オリンパス巨額損失隠し事件の舞台、税金の無い島ケイマンへ行ってみた


カリブ海にある英国領ケイマン諸島には島内で事業を行わない会社は法人税などを払わなくて良い、という変わった法律があります。これは観光以外に特に大きな産業も無く人口も4万人程度であることから、そこから徴税を行うより非課税措置により外国企業を呼び込み雇用を生み出すほうが得策であると考えたことから生まれたシステムで、タックスヘイブン(租税回避地)と一般的に呼ばれるバハマイギリス領ヴァージン諸島などでもこれに似た法律が採用されているそうです。

タックス・ヘイヴン - Wikipedia
http://ja.wikipedia.org/wiki/タックス・ヘイヴン


そのため、ケイマン諸島にはさまざまな会社が節税目的で集まるようになり、現在では570以上の銀行や430以上の保険会社に1400以上のファンドが同地に
設立されているとのこと。また、オリンパス事件において同社が過去の損失を隠すために行ったM&Aの報酬約6億ドル(48億円前後)を支払った会社AXAMがケイマン諸島に登記されていたことから日本でもこの島の名前が知られるようになりました。

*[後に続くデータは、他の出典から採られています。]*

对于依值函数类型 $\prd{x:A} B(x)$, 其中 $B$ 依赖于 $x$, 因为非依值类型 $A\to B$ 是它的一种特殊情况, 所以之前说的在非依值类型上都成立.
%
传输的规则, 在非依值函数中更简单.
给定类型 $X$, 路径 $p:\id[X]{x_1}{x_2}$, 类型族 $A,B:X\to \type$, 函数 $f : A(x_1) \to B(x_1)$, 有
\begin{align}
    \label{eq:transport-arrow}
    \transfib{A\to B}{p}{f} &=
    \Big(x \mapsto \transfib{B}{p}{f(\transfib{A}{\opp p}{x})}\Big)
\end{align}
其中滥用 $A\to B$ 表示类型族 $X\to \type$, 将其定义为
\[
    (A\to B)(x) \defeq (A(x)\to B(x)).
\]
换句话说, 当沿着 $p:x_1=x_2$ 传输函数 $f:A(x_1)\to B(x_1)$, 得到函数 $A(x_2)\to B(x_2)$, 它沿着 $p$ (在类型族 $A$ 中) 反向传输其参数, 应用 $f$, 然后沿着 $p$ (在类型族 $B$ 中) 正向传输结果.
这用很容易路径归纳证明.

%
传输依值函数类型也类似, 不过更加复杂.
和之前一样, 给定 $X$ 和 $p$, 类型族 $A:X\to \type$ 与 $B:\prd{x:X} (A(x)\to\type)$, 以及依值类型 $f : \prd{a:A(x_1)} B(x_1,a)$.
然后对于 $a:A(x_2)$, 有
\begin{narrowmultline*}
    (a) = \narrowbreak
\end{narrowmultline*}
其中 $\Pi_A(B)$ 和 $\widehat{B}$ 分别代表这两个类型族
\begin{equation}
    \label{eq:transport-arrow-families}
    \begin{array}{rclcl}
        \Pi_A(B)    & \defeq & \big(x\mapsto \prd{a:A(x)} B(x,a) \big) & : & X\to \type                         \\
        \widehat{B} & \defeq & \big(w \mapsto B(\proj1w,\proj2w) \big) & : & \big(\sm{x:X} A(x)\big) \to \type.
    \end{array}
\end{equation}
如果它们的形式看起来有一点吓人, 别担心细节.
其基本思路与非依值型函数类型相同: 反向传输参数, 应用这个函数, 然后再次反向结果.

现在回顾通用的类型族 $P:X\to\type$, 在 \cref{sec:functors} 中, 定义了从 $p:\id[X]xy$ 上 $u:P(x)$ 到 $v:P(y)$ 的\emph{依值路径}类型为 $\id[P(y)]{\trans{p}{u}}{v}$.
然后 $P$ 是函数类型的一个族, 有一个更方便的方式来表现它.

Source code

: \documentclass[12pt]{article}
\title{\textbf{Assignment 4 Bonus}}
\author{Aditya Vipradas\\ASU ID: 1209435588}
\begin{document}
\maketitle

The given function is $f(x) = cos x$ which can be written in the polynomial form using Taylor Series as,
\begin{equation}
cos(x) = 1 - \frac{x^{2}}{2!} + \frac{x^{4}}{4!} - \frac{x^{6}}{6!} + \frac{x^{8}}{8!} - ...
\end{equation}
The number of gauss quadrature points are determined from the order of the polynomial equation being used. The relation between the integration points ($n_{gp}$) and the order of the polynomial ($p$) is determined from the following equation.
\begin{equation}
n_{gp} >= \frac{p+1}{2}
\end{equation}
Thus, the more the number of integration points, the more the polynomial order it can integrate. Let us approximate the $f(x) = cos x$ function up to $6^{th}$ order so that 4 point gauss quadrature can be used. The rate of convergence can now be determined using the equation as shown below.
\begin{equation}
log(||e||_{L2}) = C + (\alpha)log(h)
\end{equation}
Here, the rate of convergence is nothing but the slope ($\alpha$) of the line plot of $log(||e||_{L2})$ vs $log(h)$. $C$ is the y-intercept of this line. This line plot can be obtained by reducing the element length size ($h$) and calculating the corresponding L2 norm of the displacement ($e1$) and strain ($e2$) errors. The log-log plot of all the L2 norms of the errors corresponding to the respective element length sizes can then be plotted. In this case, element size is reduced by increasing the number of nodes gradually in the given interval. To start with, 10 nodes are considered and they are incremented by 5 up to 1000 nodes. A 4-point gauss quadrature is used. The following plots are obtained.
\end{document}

「オリンパス・ショック」の全貌とこれまでの信用ガタ落ちのまとめ - GIGAZINE
http://gigazine.net/news/20111114_olympus_shock/


というわけで、きっとこの島には映画「ウォールストリート」のゴードン・ゲッコーのような敏腕投資家やカジノ王にロシアンマフィア、アラブの石油王などが札束を持ってゾロゾロと歩いているに違いないので、実際に現地に行ってどんな場所なのかを確かめてみることにしました。

アメリカ東海岸の南端、フロリダ州にあるマイアミ(地図中A)からケイマン諸島(地図中B)を目指します。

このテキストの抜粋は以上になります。